◆ WORK REQUIRED: Where a line of the records holds the string "frame", copy that line.

START THE INPUT

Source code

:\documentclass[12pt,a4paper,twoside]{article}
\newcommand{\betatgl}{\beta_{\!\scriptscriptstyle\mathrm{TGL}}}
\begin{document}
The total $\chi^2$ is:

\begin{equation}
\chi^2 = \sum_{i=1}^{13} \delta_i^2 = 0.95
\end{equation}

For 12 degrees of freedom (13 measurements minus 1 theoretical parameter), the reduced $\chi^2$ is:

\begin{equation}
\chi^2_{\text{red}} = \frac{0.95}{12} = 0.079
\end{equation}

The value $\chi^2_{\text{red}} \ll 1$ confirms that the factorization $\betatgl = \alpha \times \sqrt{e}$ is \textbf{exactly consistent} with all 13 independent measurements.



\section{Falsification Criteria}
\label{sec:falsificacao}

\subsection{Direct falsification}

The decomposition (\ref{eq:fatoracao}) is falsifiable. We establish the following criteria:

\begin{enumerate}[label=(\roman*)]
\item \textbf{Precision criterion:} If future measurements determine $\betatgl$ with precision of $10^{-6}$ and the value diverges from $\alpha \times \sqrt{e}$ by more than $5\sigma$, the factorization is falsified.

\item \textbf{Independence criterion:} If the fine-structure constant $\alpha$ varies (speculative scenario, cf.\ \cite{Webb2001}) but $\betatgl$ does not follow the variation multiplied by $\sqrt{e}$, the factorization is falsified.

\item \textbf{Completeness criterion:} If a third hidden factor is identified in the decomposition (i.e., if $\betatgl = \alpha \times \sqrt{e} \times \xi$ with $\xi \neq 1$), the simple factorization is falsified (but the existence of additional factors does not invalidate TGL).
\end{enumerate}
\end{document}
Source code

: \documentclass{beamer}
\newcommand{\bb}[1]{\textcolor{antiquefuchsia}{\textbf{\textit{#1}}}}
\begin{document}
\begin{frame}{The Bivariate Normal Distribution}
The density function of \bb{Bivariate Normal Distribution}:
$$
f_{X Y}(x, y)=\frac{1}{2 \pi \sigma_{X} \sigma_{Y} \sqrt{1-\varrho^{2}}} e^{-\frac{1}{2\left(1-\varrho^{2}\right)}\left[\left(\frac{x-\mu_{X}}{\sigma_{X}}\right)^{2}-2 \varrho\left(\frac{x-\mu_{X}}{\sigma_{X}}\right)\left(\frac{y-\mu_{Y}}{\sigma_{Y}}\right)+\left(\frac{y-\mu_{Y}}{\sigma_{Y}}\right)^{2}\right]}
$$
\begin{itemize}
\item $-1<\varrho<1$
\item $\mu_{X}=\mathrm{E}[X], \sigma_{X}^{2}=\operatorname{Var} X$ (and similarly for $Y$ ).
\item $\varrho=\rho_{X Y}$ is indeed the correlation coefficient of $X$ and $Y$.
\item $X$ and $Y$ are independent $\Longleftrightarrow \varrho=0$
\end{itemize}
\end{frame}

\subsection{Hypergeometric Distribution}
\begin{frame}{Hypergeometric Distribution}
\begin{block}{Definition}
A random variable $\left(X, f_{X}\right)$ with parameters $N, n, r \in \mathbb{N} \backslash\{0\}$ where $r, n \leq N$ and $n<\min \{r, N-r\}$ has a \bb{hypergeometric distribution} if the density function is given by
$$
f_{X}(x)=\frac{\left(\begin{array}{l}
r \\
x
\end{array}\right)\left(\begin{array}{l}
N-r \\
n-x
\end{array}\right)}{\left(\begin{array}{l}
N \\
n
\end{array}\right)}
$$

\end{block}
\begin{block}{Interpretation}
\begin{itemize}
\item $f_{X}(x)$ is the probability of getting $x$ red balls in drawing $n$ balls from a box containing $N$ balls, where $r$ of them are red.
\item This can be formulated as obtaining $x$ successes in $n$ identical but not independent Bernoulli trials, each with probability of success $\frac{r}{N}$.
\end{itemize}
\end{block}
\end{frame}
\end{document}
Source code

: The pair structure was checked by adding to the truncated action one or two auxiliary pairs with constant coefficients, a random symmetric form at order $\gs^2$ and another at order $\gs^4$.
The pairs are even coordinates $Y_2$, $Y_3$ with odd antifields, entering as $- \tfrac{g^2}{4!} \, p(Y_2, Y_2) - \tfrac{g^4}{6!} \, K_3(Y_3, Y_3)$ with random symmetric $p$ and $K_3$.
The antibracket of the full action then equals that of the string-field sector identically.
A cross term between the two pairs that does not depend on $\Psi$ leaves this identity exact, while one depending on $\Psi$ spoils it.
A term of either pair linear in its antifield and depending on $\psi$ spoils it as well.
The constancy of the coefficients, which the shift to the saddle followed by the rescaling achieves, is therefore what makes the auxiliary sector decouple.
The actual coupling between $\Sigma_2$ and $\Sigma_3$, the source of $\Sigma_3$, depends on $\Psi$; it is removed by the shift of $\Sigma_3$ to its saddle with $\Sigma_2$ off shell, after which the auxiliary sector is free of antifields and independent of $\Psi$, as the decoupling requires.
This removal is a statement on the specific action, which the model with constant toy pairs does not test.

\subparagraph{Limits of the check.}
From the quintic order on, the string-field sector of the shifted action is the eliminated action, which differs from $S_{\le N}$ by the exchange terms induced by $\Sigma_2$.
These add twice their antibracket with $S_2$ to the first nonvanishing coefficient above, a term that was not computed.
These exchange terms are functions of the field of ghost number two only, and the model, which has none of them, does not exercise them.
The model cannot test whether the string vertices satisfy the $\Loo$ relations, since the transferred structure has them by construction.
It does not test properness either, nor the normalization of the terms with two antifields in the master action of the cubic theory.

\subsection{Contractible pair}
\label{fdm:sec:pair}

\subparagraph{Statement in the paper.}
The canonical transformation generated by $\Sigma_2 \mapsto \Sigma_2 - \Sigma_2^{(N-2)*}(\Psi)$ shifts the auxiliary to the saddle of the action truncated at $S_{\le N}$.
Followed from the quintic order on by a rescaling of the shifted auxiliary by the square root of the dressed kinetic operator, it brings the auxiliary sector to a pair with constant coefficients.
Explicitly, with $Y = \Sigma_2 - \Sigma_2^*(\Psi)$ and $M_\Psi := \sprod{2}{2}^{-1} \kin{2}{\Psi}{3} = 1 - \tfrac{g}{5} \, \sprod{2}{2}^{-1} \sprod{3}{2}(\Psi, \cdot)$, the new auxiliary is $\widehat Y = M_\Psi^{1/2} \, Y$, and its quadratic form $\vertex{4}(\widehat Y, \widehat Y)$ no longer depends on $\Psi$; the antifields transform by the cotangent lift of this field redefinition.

END THE INPUT

◆ ANSWER SPACE:
\begin{frame}{The Bivariate Normal Distribution}
\end{frame}
\begin{frame}{Hypergeometric Distribution}
\end{frame}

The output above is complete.